Assess Systems Australia

Mates Matter

The secret to job satisfaction? It is not just about the work you do, but the people you do it with. Previous research usually focused on the satisfaction employees derive from job characteristics such as autonomy, task variety and the significance of the work, notes psychologist Frederick P. Morgeson, PhD, a professor at the Eli Broad Graduate School of Management at Michigan State University.

However some studies have suggested that factors such as the work environment can also be important, so Morgeson and his co-author Stephen Humphrey, PhD, integrated these characteristics into a comprehensive work design questionnaire and administered it to 540 people in a variety of jobs, including teachers, doctors and construction workers. The questionnaire covered four main categories: task characteristics, or how the work is done; knowledge characteristics, or the skill and abilities necessary to do the work; social elements such as how often the job allows interaction with others; and the work environment, which includes characteristics such as the surroundings or physical demands of the job.

The authors expected to find that the nature of the work affected job satisfaction, but they were surprised that social factors were even more important to job satisfaction.

Frequent interaction with others, office friendships and emotional support were strong predictors of job satisfaction, notes Morgeson.

The finding may help supervisors increase employee morale, he continues. Employers can’t always redesign a job to make it less boring or to allow more autonomy, but they can encourage changes in the social environment by encouraging employee interaction and teamwork, Morgeson explains.
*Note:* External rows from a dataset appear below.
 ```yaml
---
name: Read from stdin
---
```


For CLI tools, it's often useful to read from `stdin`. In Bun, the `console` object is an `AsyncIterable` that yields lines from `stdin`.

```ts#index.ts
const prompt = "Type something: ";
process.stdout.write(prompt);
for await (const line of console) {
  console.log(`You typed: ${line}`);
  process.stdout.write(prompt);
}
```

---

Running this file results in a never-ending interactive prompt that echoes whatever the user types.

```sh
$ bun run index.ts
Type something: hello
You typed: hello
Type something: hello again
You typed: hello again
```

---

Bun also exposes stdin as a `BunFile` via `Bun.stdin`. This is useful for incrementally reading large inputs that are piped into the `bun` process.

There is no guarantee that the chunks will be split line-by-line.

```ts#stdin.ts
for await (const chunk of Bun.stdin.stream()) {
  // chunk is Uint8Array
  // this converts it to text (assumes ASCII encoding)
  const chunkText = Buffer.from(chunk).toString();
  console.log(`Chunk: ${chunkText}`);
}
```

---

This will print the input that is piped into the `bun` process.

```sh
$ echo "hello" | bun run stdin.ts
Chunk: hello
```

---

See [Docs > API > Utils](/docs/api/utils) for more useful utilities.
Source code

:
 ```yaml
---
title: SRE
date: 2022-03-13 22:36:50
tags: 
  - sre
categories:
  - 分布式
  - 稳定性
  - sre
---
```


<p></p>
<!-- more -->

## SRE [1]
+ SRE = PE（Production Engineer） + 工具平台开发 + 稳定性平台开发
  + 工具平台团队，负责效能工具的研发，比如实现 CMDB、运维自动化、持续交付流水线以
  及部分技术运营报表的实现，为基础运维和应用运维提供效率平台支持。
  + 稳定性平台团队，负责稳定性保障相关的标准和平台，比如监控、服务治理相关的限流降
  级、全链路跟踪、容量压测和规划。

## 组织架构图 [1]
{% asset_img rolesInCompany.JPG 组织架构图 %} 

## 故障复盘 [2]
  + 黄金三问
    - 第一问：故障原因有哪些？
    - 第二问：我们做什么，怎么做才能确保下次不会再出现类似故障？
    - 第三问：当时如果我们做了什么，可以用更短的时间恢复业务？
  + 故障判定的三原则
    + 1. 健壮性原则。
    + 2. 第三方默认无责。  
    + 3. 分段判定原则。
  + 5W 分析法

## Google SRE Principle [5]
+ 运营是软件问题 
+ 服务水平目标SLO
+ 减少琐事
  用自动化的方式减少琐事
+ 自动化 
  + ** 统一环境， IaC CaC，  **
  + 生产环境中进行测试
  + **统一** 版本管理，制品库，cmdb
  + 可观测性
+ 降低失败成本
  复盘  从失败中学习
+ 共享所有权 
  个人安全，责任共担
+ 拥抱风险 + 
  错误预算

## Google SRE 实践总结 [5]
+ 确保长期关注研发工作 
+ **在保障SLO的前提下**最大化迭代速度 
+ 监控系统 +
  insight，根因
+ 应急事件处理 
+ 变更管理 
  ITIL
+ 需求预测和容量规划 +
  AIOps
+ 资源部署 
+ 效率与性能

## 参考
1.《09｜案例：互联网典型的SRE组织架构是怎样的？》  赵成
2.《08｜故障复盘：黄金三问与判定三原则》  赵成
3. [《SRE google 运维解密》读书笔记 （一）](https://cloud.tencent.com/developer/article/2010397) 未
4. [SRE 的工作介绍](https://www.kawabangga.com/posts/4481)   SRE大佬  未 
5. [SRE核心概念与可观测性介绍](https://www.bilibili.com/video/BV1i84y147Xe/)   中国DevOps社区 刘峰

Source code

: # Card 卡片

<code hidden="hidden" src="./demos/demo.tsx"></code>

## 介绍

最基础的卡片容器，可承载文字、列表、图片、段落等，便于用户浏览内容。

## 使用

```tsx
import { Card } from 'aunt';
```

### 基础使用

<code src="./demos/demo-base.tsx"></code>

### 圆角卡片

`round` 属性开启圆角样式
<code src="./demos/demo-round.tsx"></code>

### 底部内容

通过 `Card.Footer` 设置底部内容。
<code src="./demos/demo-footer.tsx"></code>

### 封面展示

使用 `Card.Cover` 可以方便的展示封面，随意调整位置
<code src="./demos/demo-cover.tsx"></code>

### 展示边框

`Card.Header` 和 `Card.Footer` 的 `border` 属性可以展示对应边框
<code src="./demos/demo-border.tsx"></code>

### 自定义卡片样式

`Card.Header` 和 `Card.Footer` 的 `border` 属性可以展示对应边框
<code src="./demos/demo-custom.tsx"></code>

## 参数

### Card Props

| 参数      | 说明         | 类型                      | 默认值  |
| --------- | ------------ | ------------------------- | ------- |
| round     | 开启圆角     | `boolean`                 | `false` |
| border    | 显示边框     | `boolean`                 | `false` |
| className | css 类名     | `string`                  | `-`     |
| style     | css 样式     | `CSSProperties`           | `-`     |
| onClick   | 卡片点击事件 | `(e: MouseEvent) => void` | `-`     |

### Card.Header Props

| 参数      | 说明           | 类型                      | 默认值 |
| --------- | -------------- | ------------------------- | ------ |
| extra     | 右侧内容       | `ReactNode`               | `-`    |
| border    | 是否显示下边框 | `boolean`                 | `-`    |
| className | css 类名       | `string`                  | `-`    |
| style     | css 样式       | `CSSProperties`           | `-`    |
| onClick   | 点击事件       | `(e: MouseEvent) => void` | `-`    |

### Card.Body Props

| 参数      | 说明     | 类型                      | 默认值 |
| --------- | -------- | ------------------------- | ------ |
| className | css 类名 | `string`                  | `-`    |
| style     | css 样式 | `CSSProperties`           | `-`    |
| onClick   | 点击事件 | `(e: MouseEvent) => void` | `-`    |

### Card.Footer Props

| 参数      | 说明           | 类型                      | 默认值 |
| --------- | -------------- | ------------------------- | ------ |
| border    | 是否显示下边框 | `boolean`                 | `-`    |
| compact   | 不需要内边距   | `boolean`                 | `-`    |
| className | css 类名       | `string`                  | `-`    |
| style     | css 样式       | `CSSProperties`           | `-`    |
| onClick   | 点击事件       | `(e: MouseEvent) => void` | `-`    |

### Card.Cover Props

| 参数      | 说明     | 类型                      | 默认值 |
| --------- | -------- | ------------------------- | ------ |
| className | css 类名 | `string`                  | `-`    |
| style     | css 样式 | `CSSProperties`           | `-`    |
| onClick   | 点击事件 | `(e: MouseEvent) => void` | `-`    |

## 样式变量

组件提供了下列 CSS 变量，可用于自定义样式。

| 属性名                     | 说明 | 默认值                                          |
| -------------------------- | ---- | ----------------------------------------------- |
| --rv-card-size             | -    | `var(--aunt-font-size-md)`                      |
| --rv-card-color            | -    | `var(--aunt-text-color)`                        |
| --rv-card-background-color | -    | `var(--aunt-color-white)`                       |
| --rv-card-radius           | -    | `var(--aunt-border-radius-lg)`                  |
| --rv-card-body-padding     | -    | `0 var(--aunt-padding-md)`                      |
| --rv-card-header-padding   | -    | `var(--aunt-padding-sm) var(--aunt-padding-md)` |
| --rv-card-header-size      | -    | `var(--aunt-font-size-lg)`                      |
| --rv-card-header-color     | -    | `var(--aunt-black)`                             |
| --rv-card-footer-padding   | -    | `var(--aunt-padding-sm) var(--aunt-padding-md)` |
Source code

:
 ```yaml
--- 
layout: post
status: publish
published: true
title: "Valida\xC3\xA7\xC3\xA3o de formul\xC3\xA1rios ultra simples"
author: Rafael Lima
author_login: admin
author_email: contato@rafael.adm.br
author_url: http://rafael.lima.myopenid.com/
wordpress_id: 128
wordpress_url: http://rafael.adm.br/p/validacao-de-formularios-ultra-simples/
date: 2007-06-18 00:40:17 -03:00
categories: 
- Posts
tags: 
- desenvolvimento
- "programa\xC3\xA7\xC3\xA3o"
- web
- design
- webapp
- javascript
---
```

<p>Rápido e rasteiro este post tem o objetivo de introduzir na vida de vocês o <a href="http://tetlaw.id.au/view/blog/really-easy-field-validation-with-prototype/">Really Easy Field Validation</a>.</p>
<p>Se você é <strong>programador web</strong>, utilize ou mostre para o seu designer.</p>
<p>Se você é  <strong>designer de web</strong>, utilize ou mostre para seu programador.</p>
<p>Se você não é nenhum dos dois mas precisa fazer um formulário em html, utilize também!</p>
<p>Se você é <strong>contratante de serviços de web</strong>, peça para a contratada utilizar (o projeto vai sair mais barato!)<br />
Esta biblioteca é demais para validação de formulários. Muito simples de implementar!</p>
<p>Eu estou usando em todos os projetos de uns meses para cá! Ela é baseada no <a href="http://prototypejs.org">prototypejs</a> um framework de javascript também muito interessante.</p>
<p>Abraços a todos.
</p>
Social support can even make up for low pay, the study found. “Social support not only predicted satisfaction beyond the task and knowledge characteristics, but it was also unrelated to training and compensation requirements, so it is kind of a no-cost improvement,” Morgeson says.

Reference: Morgeson, F.P., & Humphrey, S. E. The Work Design Questionnaire (WDQ): Developing and Validating a Comprehensive Measure for Assessing Job Design and the Nature of Work. Journal of Applied Psychology, 91, 1,321-1,339.